WHAT YOU NEED TO DO:
Would you output the entries below only from the line containing "## Hymn of Praise" through the line containing "## Reflection", exactly as they stand and with both ends included?

(Beginning of INPUT)

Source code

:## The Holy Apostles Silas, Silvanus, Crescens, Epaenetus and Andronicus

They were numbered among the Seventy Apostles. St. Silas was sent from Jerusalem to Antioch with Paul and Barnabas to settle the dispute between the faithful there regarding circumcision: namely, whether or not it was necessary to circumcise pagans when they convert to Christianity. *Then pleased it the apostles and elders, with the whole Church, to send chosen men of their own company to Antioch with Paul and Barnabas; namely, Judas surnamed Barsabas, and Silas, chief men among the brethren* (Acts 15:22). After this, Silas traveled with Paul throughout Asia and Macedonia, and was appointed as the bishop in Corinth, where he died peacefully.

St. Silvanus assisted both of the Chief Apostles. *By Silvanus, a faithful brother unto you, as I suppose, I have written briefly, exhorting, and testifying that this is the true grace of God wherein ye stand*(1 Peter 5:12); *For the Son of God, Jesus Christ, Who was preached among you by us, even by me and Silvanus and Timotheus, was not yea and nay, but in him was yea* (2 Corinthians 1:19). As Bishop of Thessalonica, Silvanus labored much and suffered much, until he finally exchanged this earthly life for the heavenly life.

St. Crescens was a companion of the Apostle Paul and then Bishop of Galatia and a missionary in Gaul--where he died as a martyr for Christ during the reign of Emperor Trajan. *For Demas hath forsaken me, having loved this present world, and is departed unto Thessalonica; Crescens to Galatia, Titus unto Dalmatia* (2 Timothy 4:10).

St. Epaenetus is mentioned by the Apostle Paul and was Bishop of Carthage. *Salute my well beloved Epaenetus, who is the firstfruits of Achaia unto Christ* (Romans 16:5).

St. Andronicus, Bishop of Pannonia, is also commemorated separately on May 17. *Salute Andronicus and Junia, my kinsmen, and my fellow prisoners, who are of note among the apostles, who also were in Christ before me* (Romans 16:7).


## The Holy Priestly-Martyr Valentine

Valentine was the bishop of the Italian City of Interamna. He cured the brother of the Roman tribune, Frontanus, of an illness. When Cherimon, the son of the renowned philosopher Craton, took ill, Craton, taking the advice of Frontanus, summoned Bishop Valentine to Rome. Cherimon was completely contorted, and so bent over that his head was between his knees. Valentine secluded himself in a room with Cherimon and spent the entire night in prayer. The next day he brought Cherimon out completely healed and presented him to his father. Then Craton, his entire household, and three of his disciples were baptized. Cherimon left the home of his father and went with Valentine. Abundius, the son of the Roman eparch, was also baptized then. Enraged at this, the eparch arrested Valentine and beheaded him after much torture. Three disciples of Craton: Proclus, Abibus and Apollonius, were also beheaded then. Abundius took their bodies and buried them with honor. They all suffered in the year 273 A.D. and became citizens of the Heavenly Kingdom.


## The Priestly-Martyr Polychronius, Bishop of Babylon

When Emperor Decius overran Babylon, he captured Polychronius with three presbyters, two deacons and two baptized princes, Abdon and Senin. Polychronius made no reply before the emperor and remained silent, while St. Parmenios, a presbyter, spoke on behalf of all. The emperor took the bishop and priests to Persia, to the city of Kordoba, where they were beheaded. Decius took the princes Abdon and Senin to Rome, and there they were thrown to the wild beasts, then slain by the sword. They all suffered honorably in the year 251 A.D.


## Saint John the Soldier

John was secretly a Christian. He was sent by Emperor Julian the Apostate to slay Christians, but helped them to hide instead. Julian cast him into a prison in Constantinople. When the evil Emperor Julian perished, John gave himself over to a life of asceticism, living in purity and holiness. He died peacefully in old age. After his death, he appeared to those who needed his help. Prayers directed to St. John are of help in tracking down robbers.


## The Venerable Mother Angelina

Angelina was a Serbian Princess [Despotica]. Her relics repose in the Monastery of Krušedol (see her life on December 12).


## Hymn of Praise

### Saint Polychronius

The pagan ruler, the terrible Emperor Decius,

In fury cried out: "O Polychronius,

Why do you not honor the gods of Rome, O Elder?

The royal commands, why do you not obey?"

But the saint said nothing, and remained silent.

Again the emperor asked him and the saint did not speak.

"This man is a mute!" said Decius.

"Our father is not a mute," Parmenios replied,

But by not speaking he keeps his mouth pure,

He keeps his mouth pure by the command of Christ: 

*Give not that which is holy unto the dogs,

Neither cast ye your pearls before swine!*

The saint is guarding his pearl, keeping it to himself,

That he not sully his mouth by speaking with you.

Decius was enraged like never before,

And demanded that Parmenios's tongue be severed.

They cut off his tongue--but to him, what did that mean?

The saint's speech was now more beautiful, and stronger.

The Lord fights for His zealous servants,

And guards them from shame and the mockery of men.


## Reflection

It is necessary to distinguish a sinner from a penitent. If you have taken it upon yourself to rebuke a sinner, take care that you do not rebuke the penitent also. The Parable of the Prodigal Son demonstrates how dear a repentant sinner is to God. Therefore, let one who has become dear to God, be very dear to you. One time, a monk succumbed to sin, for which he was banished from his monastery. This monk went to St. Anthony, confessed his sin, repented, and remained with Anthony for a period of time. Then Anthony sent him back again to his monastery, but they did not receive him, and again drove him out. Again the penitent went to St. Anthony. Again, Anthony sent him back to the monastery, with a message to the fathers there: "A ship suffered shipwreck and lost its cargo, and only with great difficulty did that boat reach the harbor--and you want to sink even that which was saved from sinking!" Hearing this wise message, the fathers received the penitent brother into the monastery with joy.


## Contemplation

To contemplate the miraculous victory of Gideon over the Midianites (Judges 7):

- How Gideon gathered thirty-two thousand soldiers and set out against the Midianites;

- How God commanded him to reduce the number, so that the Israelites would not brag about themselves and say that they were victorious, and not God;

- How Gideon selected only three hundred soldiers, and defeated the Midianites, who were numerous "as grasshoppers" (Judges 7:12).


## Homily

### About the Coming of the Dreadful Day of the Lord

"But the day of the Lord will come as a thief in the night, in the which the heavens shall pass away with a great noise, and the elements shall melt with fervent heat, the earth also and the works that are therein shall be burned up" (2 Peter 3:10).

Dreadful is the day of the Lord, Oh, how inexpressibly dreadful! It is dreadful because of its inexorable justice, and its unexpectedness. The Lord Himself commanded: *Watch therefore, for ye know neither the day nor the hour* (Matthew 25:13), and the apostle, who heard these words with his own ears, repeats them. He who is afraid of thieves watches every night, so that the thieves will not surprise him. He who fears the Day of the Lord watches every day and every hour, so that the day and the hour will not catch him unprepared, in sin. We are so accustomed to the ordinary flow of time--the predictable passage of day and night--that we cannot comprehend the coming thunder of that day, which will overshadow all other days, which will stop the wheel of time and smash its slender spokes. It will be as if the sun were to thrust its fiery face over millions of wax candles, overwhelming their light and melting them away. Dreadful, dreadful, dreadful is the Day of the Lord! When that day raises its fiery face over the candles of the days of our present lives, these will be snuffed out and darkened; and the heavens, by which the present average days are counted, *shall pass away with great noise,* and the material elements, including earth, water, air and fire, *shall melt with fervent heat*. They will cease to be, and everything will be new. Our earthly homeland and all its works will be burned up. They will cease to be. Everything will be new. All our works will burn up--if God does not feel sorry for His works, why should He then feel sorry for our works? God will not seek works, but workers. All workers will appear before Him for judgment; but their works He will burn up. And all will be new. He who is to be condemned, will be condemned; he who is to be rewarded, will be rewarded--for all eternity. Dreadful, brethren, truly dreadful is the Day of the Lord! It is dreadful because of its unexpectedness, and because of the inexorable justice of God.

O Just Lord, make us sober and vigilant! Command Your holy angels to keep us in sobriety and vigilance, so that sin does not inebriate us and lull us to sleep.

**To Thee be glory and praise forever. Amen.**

(End of INPUT)

ANSWER SECTION:
## Hymn of Praise

### Saint Polychronius

The pagan ruler, the terrible Emperor Decius,

In fury cried out: "O Polychronius,

Why do you not honor the gods of Rome, O Elder?

The royal commands, why do you not obey?"

But the saint said nothing, and remained silent.

Again the emperor asked him and the saint did not speak.

"This man is a mute!" said Decius.

"Our father is not a mute," Parmenios replied,

But by not speaking he keeps his mouth pure,

He keeps his mouth pure by the command of Christ: 

*Give not that which is holy unto the dogs,

Neither cast ye your pearls before swine!*

The saint is guarding his pearl, keeping it to himself,

That he not sully his mouth by speaking with you.

Decius was enraged like never before,

And demanded that Parmenios's tongue be severed.

They cut off his tongue--but to him, what did that mean?

The saint's speech was now more beautiful, and stronger.

The Lord fights for His zealous servants,

And guards them from shame and the mockery of men.


## Reflection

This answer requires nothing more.